TASK DIRECTIONS: Determine how many lines in the material below contain the word "file", and give that number without comment.
[Opening DATA SHOWN section]
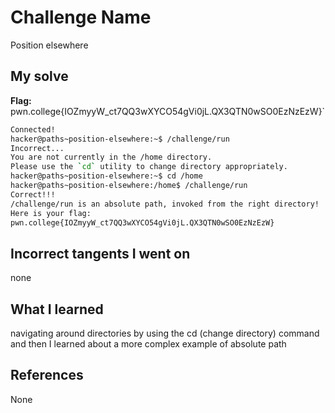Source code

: # Challenge Name
Position elsewhere

## My solve
**Flag:** pwn.college{IOZmyyW_ct7QQ3wXYCO54gVi0jL.QX3QTN0wSO0EzNzEzW}`

```bash
Connected!
hacker@paths~position-elsewhere:~$ /challenge/run
Incorrect...
You are not currently in the /home directory.
Please use the `cd` utility to change directory appropriately.
hacker@paths~position-elsewhere:~$ cd /home
hacker@paths~position-elsewhere:/home$ /challenge/run
Correct!!!
/challenge/run is an absolute path, invoked from the right directory!
Here is your flag:
pwn.college{IOZmyyW_ct7QQ3wXYCO54gVi0jL.QX3QTN0wSO0EzNzEzW}
```
## Incorrect tangents I went on
none

## What I learned
navigating around directories by using the cd (change directory) command
and then
I learned about a more complex example of absolute path


## References 
None
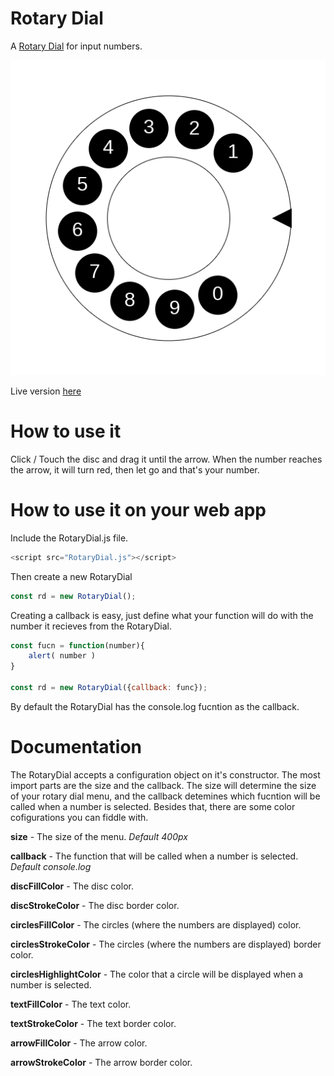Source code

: # Rotary Dial

A [Rotary Dial](https://en.wikipedia.org/wiki/Rotary_dial) for input numbers.

![RotaryDial](favicon.png)

Live version [here](https://victorribeiro.com/dial)

# How to use it

Click / Touch the disc and drag it until the arrow. When the number reaches the arrow, it will turn red, then let go and that's your number.

# How to use it on your web app

Include the RotaryDial.js file.

```javascript
<script src="RotaryDial.js"></script>
```

Then create a new RotaryDial

```javascript
const rd = new RotaryDial();
```

Creating a callback is easy, just define what your function will do with the number it recieves from the RotaryDial.

```javascript
const fucn = function(number){
	alert( number )
}

const rd = new RotaryDial({callback: func});

```

By default the RotaryDial has the console.log fucntion as the callback.

# Documentation

The RotaryDial accepts a configuration object on it's constructor. The most import parts are the size and the callback. The size will determine the size of your rotary dial menu, and the callback detemines which fucntion will be called when a number is selected. Besides that, there are some color cofigurations you can fiddle with.

**size** - The size of the menu. *Default 400px*

**callback** - The function that will be called when a number is selected. *Default console.log*

**discFillColor** - The disc color.

**discStrokeColor** - The disc border color.

**circlesFillColor** - The circles (where the numbers are displayed) color.

**circlesStrokeColor** - The circles (where the numbers are displayed) border color.

**circlesHighlightColor** - The color that a circle will be displayed when a number is selected.

**textFillColor** - The text color.

**textStrokeColor** - The text border color.

**arrowFillColor** - The arrow color.

**arrowStrokeColor** - The arrow border color.
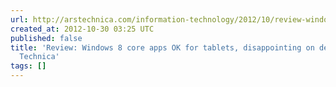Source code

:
 ```yaml
---
url: http://arstechnica.com/information-technology/2012/10/review-windows-8-core-apps-ok-for-tablets-disappointing-on-desktops/
created_at: 2012-10-30 03:25 UTC
published: false
title: 'Review: Windows 8 core apps OK for tablets, disappointing on desktops | Ars
  Technica'
tags: []
---
```



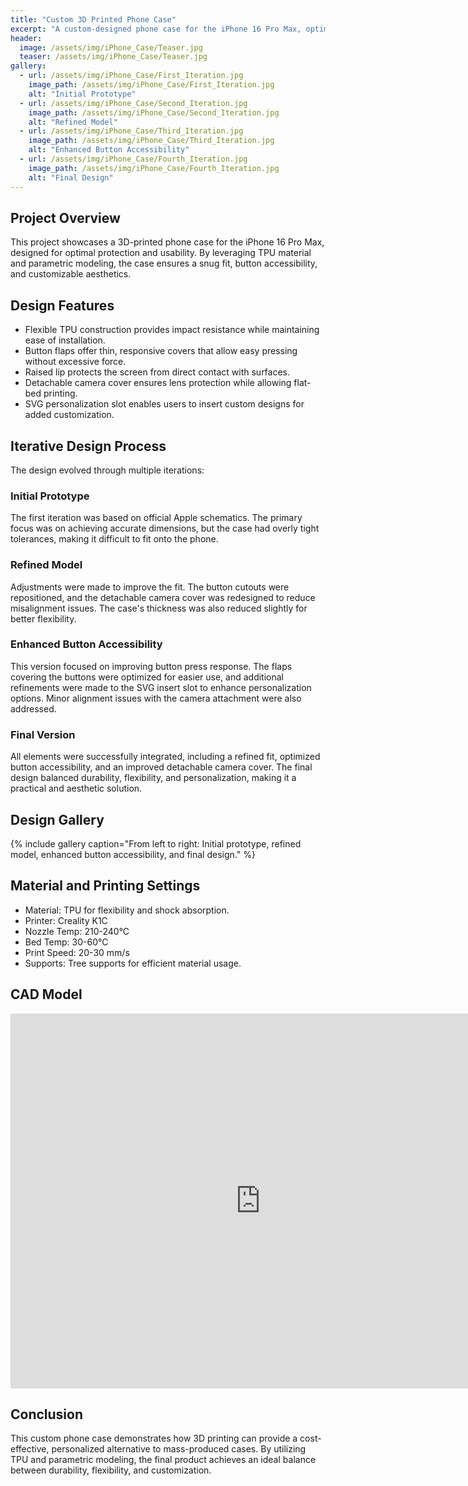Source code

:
 ```yaml
---
title: "Custom 3D Printed Phone Case"
excerpt: "A custom-designed phone case for the iPhone 16 Pro Max, optimized for protection, flexibility, and personalization using TPU."
header:
  image: /assets/img/iPhone_Case/Teaser.jpg
  teaser: /assets/img/iPhone_Case/Teaser.jpg
gallery:
  - url: /assets/img/iPhone_Case/First_Iteration.jpg
    image_path: /assets/img/iPhone_Case/First_Iteration.jpg
    alt: "Initial Prototype"
  - url: /assets/img/iPhone_Case/Second_Iteration.jpg
    image_path: /assets/img/iPhone_Case/Second_Iteration.jpg
    alt: "Refined Model"
  - url: /assets/img/iPhone_Case/Third_Iteration.jpg
    image_path: /assets/img/iPhone_Case/Third_Iteration.jpg
    alt: "Enhanced Button Accessibility"
  - url: /assets/img/iPhone_Case/Fourth_Iteration.jpg
    image_path: /assets/img/iPhone_Case/Fourth_Iteration.jpg
    alt: "Final Design"
---
```


## Project Overview
This project showcases a 3D-printed phone case for the iPhone 16 Pro Max, designed for optimal protection and usability. By leveraging TPU material and parametric modeling, the case ensures a snug fit, button accessibility, and customizable aesthetics.

## Design Features
- Flexible TPU construction provides impact resistance while maintaining ease of installation.
- Button flaps offer thin, responsive covers that allow easy pressing without excessive force.
- Raised lip protects the screen from direct contact with surfaces.
- Detachable camera cover ensures lens protection while allowing flat-bed printing.
- SVG personalization slot enables users to insert custom designs for added customization.

## Iterative Design Process
The design evolved through multiple iterations:

### Initial Prototype
The first iteration was based on official Apple schematics. The primary focus was on achieving accurate dimensions, but the case had overly tight tolerances, making it difficult to fit onto the phone.

### Refined Model
Adjustments were made to improve the fit. The button cutouts were repositioned, and the detachable camera cover was redesigned to reduce misalignment issues. The case's thickness was also reduced slightly for better flexibility.

### Enhanced Button Accessibility
This version focused on improving button press response. The flaps covering the buttons were optimized for easier use, and additional refinements were made to the SVG insert slot to enhance personalization options. Minor alignment issues with the camera attachment were also addressed.

### Final Version
All elements were successfully integrated, including a refined fit, optimized button accessibility, and an improved detachable camera cover. The final design balanced durability, flexibility, and personalization, making it a practical and aesthetic solution.

## Design Gallery
{% include gallery caption="From left to right: Initial prototype, refined model, enhanced button accessibility, and final design." %}

## Material and Printing Settings
- Material: TPU for flexibility and shock absorption.
- Printer: Creality K1C
- Nozzle Temp: 210-240°C
- Bed Temp: 30-60°C
- Print Speed: 20-30 mm/s
- Supports: Tree supports for efficient material usage.

## CAD Model
<iframe src="https://a360.co/4iHNhhj" width="800" height="600" allowfullscreen frameborder="0"></iframe>

## Conclusion
This custom phone case demonstrates how 3D printing can provide a cost-effective, personalized alternative to mass-produced cases. By utilizing TPU and parametric modeling, the final product achieves an ideal balance between durability, flexibility, and customization.
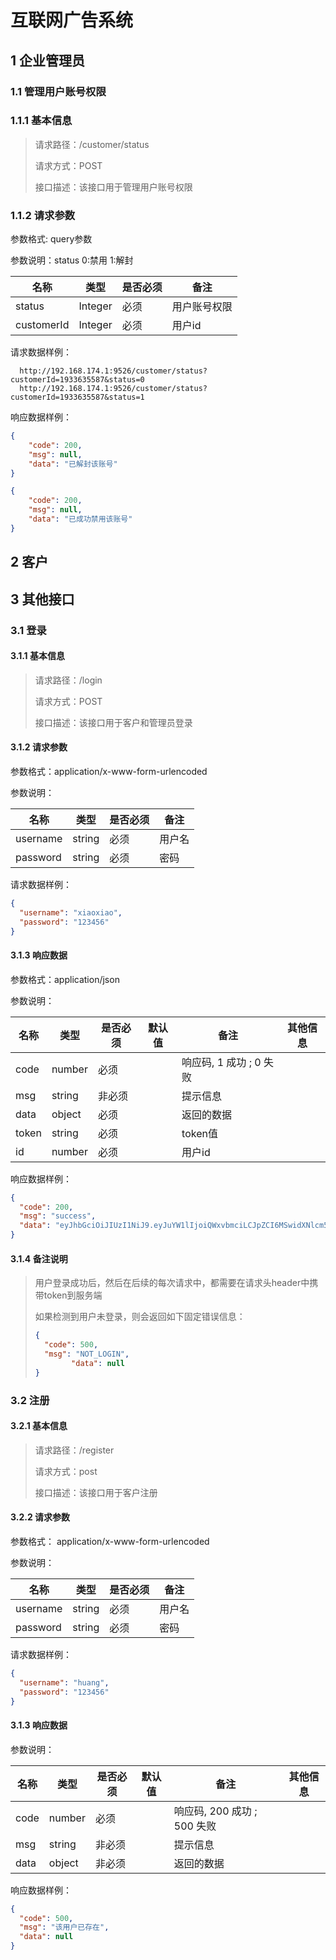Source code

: # 互联网广告系统

## 1 企业管理员

### 1.1 管理用户账号权限

### 1.1.1 基本信息

> 请求路径：/customer/status
>
> 请求方式：POST
>
> 接口描述：该接口用于管理用户账号权限

### 1.1.2 请求参数

参数格式: query参数

参数说明：status 0:禁用 1:解封

| 名称       | 类型     | 是否必须 | 备注  |
|----------|--------|------|-----|
| status   | Integer| 必须   | 用户账号权限 |
| customerId | Integer | 必须   | 用户id  |

请求数据样例：
```shell
  http://192.168.174.1:9526/customer/status?customerId=1933635587&status=0
  http://192.168.174.1:9526/customer/status?customerId=1933635587&status=1
```

响应数据样例：
```json
{
    "code": 200,
    "msg": null,
    "data": "已解封该账号"
}

{
    "code": 200,
    "msg": null,
    "data": "已成功禁用该账号"
}
```

## 2 客户

## 3 其他接口

### 3.1 登录

#### 3.1.1 基本信息

> 请求路径：/login
>
> 请求方式：POST
>
> 接口描述：该接口用于客户和管理员登录

#### 3.1.2 请求参数

参数格式：application/x-www-form-urlencoded

参数说明：

| 名称       | 类型     | 是否必须 | 备注  |
|----------|--------|------|-----|
| username | string | 必须   | 用户名 |
| password | string | 必须   | 密码  |

请求数据样例：

```json
{
  "username": "xiaoxiao",
  "password": "123456"
}
```

#### 3.1.3 响应数据

参数格式：application/json

参数说明：

| 名称  | 类型   | 是否必须 | 默认值 | 备注                     | 其他信息 |
| ----- | ------ | -------- | ------ | ------------------------ | -------- |
| code  | number | 必须     |        | 响应码, 1 成功 ; 0 失败 |          |
| msg   | string | 非必须   |        | 提示信息                 |          |
| data  | object | 必须     |        | 返回的数据               |          |
| token | string | 必须     |        | token值                  |
| id    | number | 必须     |        | 用户id                   |

响应数据样例：

```json
{
  "code": 200,
  "msg": "success",
  "data": "eyJhbGciOiJIUzI1NiJ9.eyJuYW1lIjoiQWxvbmciLCJpZCI6MSwidXNlcm5hbWUiOiJTd2FnZ3loIiwiZXhwIjoxNjgyMzQ0NDczfQ.MZdqy2NXsN_zfW9UstvGxRk4dB8k8vhUAz9PY-U36pI"
}
```

#### 3.1.4 备注说明

> 用户登录成功后，然后在后续的每次请求中，都需要在请求头header中携带token到服务端
>
> 如果检测到用户未登录，则会返回如下固定错误信息：
>
> ```json
> {
> 	"code": 500,
> 	"msg": "NOT_LOGIN",
>         "data": null
> }
> ```

### 3.2 注册

#### 3.2.1 基本信息

> 请求路径：/register
>
> 请求方式：post
>
> 接口描述：该接口用于客户注册


#### 3.2.2 请求参数

参数格式： application/x-www-form-urlencoded

参数说明：

| 名称       | 类型     | 是否必须 | 备注  |
|----------|--------|------|-----|
| username | string | 必须   | 用户名 |
| password | string | 必须   | 密码  |

请求数据样例：

```json
{
  "username": "huang",
  "password": "123456"
}
```

#### 3.1.3 响应数据

参数说明：

| 名称   | 类型     | 是否必须 | 默认值 | 备注                   | 其他信息 |
|------|--------|------|-----|----------------------|------|
| code | number | 必须   |     | 响应码, 200 成功 ; 500 失败 |      |
| msg  | string | 非必须  |     | 提示信息                 |      |
| data | object | 非必须  |     | 返回的数据                |      |

响应数据样例：

```json
{
  "code": 500,
  "msg": "该用户已存在",
  "data": null
}
```


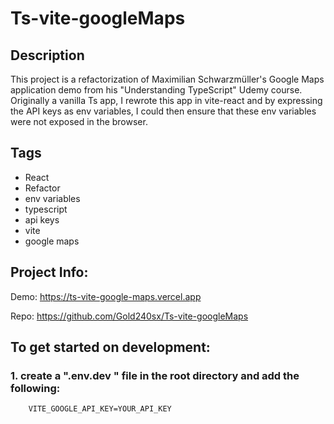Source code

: # Ts-vite-googleMaps

## Description
This project is a refactorization of Maximilian Schwarzmüller's Google Maps application demo from his "Understanding TypeScript" Udemy course. Originally a vanilla Ts app, I rewrote this app in vite-react and by expressing the API keys as env variables, I could then ensure that these env variables were not exposed in the browser.

## Tags
- React 
- Refactor
- env variables
- typescript
- api keys
- vite
- google maps

## Project Info:
Demo: https://ts-vite-google-maps.vercel.app

Repo: https://github.com/Gold240sx/Ts-vite-googleMaps

## To get started on development:

### 1. create a ".env.dev        "    file in the root directory and add the following:
```
    VITE_GOOGLE_API_KEY=YOUR_API_KEY
```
[Closing DATA SHOWN section]
RESULT: 2